The primary reason I purchased a ticket for this evening was because we don’t have nearly enough chamber music in Taiwan. So I wasn’t going to pass this up. Also, it was kind of a ‘dream team’ of performers, soloists gathered from local orchestras (or currently independent performers) to present the material.
I learned from tonight’s program that The Soldier’s Tale apparently has a bit of a history here in Taiwan, being performed about every ten years or so in a similar ‘supergroup’ fashion, so while this collaboration wasn’t the exact same roster, it was a good one and the performance, not ballet, not pure stage, not just chamber music, but definitely theatre, was a stunning thing to see and hear, visually, musically, artistically, strategically, technically, morally. I cannot say enough about how creative and vivid and ingenious and engaging the setup was for the stage, Drouet’s narration in French (causing me to listen to the French and read the Chinese and see which of those I could manage faster) and his interaction with 王宏元, who stole the show.
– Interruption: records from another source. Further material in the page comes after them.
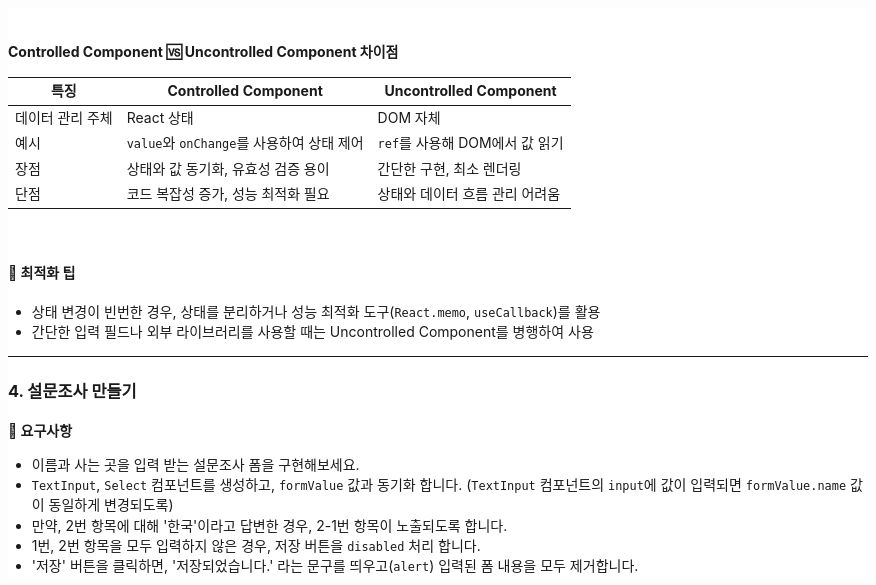 <br>

**Controlled Component 🆚 Uncontrolled Component 차이점**

| 특징             | Controlled Component                      | Uncontrolled Component         |
| ---------------- | ----------------------------------------- | ------------------------------ |
| 데이터 관리 주체 | React 상태                                | DOM 자체                       |
| 예시             | `value`와 `onChange`를 사용하여 상태 제어 | `ref`를 사용해 DOM에서 값 읽기 |
| 장점             | 상태와 값 동기화, 유효성 검증 용이        | 간단한 구현, 최소 렌더링       |
| 단점             | 코드 복잡성 증가, 성능 최적화 필요        | 상태와 데이터 흐름 관리 어려움 |

<br>

#### 💫 최적화 팁

- 상태 변경이 빈번한 경우, 상태를 분리하거나 성능 최적화 도구(`React.memo`, `useCallback`)를 활용
- 간단한 입력 필드나 외부 라이브러리를 사용할 때는 Uncontrolled Component를 병행하여 사용

---

### 4. 설문조사 만들기

**📌 요구사항**

- 이름과 사는 곳을 입력 받는 설문조사 폼을 구현해보세요.
- `TextInput`, `Select` 컴포넌트를 생성하고, `formValue` 값과 동기화 합니다.
  (`TextInput` 컴포넌트의 `input`에 값이 입력되면 `formValue.name` 값이 동일하게 변경되도록)
- 만약, 2번 항목에 대해 '한국'이라고 답변한 경우, 2-1번 항목이 노출되도록 합니다.
- 1번, 2번 항목을 모두 입력하지 않은 경우, 저장 버튼을 `disabled` 처리 합니다.
- '저장' 버튼을 클릭하면, '저장되었습니다.' 라는 문구를 띄우고(`alert`) 입력된 폼 내용을 모두 제거합니다.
The two of them filled shoes for what are usually at least three actors, and the performance from the musicians was spot on. It’s an hour-long piece, seeming with about as many shifts in time signature as there are bars in the work.
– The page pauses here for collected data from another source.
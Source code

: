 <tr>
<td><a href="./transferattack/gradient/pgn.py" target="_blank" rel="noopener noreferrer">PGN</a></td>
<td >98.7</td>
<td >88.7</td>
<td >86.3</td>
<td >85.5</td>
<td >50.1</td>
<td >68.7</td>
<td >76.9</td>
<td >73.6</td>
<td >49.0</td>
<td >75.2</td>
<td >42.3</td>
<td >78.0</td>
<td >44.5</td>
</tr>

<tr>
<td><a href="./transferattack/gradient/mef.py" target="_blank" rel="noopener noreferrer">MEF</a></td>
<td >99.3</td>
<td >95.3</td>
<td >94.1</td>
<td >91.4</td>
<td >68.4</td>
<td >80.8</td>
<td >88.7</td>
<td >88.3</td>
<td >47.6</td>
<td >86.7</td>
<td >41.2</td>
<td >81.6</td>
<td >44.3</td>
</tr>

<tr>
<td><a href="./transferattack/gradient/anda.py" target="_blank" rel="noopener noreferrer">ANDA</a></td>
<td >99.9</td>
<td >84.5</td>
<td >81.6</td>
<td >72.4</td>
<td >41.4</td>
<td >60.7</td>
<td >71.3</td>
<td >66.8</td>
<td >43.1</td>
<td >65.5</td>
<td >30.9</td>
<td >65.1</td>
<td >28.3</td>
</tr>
Aside from how visually captivating it was, how compelling a performance 王宏元 gave, listening to the French delivered by Drouet, and thinking all the while about a Russian composer setting a Russian folktake in French being performed by an Asian ensemble, the message of the work is a powerful one. It’s not the time to get all analytical about the piece itself, or pull out any soap boxes, but Wikipedia shares the moral of the story from the text of the piece as follows:
Il ne faut pas vouloir ajouter
A ce qu’on a ce qu’on avait,
On ne peut pas être à la fois
Qui on est et qui on était
Il faut savoir choisir;
On n’a pas le droit de tout avoir:
C’est défendu.
Un bonheur est tout le bonheur;
Deux, c’est comme s’ils n’existaient plus.
(You must not seek to add
To what you have, what you once had;
You have no right to share
What you are with what you were.
No one can have it all,
That is forbidden.
You must learn to choose between.
One happy thing is every happy thing:
Two, is as if they had never been.)
It also got me to thinking about the bittersweet uniqueness of every performance of anything ever. No one else aside from those…. less than 2,000 people in the hall tonight will ever have the exact same experience of a performance of this work as we did. Ever. Even if it were performed on consecutive nights, back-to-back, it still wouldn’t be the same, much less at a different time, in a different hall, with different performers and interpreters, so I left my seat this evening thinking about how in the hell I was going to try to communicate the impression left by something like this. And I can’t. Sorry. It was amazing, and a tip of the hat and many bravos to Stravinsky, to producer (and bassoonist) 徐家駒, to all the performers this evening, conductor 張佳韻, set designer 陳慧, and everyone else listed on the program whose Chinese names I should probably figure out how to write so I can list them here. What I can do, though, is provide a little snapped photo of the stage before all the action started. It’s down there. Thank you again, everyone, for an incredible, fascinating, surprisingly enjoyable but also deeply thought-provoking evening.